## Provided information
::::
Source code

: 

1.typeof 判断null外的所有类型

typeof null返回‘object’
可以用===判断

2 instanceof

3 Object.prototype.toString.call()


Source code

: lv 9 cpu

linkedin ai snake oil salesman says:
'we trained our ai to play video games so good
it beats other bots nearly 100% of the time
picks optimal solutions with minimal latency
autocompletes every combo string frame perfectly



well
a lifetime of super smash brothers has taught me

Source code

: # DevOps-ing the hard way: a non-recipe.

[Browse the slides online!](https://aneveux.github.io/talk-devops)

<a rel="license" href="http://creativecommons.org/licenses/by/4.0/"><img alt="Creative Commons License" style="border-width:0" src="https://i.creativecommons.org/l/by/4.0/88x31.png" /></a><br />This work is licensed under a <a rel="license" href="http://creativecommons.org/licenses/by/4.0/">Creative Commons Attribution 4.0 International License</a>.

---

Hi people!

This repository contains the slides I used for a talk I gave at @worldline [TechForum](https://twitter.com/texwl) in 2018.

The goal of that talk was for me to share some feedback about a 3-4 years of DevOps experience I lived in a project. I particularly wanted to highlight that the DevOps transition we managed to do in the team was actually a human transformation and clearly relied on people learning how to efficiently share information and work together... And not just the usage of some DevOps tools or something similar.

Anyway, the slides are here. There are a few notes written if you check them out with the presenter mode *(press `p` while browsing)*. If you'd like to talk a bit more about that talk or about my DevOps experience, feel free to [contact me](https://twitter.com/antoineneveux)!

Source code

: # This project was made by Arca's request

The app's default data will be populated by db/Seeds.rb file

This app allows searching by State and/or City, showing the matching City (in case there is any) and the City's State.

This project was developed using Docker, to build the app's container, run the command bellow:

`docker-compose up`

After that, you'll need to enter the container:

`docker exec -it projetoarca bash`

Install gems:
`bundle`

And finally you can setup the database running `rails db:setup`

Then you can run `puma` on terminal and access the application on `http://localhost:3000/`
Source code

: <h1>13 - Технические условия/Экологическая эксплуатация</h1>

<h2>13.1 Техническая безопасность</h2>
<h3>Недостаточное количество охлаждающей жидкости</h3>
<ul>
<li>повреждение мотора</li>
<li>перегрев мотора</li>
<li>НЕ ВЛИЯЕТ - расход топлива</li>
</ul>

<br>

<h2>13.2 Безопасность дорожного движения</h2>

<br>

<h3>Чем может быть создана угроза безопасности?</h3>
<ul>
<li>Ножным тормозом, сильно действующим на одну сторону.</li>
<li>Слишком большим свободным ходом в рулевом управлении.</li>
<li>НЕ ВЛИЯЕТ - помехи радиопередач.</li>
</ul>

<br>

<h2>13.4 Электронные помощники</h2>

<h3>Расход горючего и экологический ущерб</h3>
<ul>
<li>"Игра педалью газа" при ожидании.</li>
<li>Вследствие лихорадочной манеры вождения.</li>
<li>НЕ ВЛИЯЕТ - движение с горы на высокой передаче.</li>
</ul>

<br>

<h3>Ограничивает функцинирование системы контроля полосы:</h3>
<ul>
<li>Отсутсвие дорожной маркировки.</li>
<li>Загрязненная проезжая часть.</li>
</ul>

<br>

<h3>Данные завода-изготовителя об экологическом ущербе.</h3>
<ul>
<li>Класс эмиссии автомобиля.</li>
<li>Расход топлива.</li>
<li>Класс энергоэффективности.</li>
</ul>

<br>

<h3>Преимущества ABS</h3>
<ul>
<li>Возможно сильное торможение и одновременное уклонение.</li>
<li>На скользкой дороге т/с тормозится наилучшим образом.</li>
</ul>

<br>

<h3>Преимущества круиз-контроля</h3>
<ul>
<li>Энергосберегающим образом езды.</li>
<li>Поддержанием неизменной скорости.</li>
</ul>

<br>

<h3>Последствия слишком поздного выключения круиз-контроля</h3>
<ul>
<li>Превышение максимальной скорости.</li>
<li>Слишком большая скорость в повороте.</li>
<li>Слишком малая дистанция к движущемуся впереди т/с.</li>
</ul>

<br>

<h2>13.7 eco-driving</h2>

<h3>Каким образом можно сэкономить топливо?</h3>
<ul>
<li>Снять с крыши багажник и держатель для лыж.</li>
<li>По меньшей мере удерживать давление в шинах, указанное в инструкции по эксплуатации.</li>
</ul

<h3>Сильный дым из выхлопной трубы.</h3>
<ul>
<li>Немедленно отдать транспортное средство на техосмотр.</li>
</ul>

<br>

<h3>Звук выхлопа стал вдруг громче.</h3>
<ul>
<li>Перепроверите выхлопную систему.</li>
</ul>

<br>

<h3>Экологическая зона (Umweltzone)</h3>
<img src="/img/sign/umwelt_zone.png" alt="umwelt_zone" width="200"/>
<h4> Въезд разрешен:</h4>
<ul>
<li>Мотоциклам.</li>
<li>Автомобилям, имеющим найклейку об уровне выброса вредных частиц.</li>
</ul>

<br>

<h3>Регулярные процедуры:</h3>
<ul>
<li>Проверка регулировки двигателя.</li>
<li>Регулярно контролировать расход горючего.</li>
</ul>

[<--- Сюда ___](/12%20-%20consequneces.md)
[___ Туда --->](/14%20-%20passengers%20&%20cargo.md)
::::
## Task item
From the records above, return each line where "Класс" occurs.

## Answer to this task
<li>Класс эмиссии автомобиля.</li>
<li>Класс энергоэффективности.</li>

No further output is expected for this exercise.